Explore key concepts

For a deeper understanding of how to use the full potential of the Kubernetes environment, please explore the detailed concept guides. These guides provide explanations and examples into how the managed Kubernetes service is set up.

Available guides

  • Databases - Learn how to deploy and manage databases within the managed Kubernetes cluster.
  • Ingress - Discover how to set up and configure Ingress objects to manage external access to your applications.
  • Load Balancers - Understand the setup and usage of LoadBalancer service to manage external access to your applications.
  • Using storage - Learn how to keep data across Pod restarts, persistently.
  • GPU Usage - Explore how to utilize GPUs within the cluster for computing-intensive applications.
  • CI/CD Integration - Get insights into integrating continuous integration and continuous deployment pipelines with UTHPC Kubernetes infrastructure.

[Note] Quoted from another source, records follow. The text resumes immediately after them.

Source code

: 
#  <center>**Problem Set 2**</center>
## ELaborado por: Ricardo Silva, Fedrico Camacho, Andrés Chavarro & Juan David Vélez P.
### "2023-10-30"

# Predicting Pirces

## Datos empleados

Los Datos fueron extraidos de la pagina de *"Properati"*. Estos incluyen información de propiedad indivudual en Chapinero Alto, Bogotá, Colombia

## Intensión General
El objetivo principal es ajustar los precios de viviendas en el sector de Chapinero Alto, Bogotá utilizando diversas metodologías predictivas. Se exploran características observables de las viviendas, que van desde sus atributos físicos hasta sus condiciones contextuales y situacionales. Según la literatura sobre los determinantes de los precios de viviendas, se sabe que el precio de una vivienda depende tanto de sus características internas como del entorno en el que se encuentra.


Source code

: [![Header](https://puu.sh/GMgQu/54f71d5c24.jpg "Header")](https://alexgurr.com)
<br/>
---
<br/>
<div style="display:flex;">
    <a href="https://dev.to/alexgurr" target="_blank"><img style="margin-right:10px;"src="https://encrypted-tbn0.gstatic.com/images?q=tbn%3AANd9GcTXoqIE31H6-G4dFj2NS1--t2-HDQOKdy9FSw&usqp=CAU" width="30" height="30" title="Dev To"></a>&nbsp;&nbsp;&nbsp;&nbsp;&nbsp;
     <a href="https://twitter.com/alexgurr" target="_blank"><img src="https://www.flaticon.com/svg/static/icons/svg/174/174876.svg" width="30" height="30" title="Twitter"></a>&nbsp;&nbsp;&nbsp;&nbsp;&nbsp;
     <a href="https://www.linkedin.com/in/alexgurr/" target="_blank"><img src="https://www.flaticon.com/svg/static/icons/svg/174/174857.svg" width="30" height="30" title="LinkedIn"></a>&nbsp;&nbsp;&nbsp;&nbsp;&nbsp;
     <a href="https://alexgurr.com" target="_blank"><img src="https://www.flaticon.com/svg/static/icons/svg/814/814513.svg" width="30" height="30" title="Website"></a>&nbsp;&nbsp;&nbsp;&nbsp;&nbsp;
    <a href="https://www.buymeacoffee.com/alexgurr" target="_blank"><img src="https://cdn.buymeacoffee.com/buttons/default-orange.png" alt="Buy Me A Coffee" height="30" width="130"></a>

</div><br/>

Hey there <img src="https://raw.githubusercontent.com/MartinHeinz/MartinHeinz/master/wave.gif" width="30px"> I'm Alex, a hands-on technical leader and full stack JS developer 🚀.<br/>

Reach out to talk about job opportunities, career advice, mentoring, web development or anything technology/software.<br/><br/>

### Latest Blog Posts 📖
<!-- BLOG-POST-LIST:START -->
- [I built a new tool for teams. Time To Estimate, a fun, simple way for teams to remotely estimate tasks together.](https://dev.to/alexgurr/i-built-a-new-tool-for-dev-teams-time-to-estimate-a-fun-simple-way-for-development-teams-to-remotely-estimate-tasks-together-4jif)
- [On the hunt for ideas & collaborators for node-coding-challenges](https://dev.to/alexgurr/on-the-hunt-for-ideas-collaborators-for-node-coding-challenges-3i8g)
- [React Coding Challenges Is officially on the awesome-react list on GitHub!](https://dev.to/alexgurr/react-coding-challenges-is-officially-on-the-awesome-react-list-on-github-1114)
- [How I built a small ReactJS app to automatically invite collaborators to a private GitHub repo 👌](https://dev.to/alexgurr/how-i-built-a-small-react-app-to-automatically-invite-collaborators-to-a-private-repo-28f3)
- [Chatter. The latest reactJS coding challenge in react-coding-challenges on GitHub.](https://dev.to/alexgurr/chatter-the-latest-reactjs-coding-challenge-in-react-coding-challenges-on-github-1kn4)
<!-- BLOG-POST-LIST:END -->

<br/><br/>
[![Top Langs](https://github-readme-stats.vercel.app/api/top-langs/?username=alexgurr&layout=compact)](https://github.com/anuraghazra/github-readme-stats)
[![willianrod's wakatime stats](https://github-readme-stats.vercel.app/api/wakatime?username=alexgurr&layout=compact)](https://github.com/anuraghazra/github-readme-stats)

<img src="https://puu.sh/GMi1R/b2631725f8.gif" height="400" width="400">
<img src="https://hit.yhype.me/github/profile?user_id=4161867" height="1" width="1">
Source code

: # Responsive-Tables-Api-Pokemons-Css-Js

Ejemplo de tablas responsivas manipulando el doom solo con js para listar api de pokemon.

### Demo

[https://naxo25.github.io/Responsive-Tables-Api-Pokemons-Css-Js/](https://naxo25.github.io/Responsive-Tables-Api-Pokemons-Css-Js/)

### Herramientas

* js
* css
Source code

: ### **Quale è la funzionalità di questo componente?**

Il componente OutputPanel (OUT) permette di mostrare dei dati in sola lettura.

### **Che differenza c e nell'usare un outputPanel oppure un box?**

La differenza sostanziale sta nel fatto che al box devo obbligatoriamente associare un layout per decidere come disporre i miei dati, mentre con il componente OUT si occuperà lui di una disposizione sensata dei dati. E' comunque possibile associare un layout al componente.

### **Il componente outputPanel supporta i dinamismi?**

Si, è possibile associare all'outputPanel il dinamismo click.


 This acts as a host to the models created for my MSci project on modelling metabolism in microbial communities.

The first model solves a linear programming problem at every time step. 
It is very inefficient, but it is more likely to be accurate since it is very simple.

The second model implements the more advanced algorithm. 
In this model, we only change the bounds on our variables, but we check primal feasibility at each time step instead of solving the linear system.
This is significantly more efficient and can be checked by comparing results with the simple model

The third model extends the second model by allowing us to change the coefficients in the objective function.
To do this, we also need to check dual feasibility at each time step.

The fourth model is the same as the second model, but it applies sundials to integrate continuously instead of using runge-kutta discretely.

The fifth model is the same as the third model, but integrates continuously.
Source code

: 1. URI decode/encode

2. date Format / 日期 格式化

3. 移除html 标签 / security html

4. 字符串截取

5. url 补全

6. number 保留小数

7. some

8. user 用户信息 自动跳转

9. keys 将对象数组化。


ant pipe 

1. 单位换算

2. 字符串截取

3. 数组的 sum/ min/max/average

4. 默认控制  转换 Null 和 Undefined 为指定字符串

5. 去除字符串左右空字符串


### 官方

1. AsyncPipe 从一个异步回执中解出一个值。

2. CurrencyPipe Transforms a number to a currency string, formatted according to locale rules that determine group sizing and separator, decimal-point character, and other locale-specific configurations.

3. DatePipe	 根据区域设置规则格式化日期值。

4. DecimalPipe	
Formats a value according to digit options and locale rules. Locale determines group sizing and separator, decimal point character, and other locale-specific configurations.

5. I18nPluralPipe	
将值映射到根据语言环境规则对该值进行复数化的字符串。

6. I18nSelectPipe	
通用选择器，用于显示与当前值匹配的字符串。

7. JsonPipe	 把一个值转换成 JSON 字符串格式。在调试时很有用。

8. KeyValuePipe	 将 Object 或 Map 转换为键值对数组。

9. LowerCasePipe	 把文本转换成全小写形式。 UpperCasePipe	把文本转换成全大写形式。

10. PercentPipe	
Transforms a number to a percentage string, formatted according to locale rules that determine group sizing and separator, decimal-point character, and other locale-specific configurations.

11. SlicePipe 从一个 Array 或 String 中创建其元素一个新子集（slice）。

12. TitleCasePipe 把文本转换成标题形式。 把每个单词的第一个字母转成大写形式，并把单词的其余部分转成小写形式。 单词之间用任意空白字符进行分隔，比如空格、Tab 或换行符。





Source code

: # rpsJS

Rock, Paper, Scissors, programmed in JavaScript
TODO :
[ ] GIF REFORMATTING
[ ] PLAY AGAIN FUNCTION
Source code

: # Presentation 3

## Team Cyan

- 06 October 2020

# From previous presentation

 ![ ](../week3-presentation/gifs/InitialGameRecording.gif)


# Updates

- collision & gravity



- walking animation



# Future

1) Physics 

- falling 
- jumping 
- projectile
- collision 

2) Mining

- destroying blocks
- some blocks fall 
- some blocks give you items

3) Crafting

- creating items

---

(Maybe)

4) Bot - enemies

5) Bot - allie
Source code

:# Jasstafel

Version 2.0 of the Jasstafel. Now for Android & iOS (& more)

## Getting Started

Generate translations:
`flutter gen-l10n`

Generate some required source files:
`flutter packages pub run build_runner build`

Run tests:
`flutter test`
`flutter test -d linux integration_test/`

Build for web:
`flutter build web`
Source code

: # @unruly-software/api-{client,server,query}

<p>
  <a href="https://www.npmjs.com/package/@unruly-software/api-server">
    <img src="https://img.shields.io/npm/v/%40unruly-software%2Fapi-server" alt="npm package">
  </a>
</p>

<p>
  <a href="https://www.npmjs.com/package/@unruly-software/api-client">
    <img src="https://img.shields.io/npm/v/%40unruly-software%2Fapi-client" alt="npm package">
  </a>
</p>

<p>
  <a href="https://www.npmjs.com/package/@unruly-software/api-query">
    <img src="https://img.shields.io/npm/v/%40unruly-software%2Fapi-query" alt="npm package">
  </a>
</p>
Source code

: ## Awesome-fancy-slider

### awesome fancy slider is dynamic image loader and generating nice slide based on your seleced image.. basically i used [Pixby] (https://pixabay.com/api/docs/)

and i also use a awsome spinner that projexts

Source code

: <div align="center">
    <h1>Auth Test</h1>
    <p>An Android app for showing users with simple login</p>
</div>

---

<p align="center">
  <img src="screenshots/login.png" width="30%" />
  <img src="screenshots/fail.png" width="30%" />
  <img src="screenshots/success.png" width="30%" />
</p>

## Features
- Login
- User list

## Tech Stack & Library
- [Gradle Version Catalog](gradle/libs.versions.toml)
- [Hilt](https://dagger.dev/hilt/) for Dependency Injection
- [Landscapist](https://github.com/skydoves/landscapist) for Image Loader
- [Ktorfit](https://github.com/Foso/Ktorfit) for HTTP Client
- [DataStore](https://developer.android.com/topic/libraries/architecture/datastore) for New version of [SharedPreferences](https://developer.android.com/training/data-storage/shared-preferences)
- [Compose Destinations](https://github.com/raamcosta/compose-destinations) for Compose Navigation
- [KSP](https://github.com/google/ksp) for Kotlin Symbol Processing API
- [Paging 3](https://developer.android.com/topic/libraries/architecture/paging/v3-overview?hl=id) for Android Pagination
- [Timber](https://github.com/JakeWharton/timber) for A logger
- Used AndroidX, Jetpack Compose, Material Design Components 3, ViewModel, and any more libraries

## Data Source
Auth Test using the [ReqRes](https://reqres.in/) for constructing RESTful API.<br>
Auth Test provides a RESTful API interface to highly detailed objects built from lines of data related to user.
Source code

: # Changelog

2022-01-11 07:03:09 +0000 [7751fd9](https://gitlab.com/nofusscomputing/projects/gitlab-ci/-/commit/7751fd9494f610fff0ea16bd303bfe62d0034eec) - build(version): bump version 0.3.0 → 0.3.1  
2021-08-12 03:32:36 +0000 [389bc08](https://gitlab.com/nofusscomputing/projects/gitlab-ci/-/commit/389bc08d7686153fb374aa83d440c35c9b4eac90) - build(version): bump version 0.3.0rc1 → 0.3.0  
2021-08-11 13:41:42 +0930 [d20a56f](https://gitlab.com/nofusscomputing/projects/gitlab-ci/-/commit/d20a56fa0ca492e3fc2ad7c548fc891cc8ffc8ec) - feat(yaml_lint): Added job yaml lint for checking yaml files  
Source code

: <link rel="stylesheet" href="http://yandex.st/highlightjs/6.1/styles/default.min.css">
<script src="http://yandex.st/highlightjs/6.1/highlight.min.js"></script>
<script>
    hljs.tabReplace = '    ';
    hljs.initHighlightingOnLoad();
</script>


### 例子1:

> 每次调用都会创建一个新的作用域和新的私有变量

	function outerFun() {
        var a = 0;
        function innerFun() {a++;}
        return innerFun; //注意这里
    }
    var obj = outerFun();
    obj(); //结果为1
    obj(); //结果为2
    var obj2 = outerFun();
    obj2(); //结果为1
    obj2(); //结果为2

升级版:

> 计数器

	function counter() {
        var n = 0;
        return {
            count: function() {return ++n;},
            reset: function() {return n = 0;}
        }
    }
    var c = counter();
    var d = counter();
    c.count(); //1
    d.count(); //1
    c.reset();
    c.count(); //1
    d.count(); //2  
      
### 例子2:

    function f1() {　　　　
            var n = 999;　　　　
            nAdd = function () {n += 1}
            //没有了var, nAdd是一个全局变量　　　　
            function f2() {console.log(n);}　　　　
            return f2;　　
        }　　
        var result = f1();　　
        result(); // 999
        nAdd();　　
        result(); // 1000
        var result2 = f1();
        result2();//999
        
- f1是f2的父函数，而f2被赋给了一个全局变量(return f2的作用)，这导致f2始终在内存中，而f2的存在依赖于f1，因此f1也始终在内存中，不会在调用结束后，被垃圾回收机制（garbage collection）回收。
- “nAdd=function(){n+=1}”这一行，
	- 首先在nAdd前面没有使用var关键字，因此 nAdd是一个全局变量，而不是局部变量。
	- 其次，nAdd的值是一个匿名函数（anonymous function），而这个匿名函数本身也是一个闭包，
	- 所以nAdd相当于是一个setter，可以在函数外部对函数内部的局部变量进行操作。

Each guide is designed to provide you with the knowledge needed to effectively use and manage the relevant Kubernetes resources. If you're missing some specific feature, feel free to ask HPC support. New operators and extra configurations can be added on request, if it does not negatively impact the cluster's security or usability.

Billing

[ALPHA]

Billing is still in [ALPHA] status, meaning it's not properly done. For now, Kubernetes billing works on agreement basis, but we are working towards implementing an understandable and transparent billing structure.